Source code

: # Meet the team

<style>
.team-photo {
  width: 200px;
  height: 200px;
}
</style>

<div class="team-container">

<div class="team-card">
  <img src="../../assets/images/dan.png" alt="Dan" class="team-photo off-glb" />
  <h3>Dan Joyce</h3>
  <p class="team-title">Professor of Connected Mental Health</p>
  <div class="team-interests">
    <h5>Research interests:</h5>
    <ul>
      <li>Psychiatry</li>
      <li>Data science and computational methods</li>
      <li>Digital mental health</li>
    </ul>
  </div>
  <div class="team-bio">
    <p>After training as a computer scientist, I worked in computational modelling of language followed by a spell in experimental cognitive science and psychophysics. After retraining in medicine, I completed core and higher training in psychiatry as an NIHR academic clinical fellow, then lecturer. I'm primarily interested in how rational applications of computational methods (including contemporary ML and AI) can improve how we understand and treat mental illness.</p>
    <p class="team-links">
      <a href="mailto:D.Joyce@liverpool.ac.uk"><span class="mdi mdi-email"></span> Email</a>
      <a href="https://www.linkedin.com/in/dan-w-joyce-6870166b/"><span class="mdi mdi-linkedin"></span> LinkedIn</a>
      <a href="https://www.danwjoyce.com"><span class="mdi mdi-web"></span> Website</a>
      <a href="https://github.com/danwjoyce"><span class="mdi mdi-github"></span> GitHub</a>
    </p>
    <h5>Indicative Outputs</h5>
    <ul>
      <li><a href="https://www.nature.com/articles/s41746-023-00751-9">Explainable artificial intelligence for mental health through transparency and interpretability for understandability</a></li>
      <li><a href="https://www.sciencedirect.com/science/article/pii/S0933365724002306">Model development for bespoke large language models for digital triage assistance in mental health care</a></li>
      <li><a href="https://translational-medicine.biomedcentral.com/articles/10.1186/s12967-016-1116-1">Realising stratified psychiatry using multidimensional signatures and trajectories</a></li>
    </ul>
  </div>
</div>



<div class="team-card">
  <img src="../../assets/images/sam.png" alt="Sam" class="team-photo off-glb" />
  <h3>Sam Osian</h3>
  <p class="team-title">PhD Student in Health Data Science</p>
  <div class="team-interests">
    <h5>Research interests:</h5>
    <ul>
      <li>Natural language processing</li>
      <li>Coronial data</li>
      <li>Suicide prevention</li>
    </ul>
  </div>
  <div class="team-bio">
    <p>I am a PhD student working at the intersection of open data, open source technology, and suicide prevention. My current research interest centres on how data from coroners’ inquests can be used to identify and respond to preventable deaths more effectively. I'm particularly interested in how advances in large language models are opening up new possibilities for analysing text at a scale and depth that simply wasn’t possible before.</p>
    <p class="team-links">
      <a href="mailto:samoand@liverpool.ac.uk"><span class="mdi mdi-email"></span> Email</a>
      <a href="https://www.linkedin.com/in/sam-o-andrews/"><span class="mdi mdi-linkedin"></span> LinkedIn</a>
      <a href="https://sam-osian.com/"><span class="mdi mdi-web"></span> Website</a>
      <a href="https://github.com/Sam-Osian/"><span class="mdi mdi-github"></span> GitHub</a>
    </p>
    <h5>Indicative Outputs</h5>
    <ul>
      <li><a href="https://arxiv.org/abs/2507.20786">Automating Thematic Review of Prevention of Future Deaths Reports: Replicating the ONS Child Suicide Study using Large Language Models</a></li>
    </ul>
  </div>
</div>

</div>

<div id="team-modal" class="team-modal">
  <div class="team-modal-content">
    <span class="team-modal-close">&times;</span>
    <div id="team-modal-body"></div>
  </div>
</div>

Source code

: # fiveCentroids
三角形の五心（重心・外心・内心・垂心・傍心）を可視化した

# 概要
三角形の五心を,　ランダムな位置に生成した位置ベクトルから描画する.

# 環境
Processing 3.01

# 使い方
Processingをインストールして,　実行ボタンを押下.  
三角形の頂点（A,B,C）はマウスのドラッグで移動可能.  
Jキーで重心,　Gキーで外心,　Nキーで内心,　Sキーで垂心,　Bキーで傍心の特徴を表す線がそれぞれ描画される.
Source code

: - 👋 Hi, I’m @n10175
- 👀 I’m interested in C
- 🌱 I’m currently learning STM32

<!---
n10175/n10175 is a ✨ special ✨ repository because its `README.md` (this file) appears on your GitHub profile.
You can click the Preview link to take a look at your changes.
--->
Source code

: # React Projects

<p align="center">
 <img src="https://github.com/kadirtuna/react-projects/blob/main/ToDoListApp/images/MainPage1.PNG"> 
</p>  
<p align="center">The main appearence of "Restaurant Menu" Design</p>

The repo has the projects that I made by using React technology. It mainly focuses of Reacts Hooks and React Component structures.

How to complete this task:
The expected output is every line from the material above where "linkedin" can be found.

Response to the task:
      <a href="https://www.linkedin.com/in/dan-w-joyce-6870166b/"><span class="mdi mdi-linkedin"></span> LinkedIn</a>
      <a href="https://www.linkedin.com/in/sam-o-andrews/"><span class="mdi mdi-linkedin"></span> LinkedIn</a>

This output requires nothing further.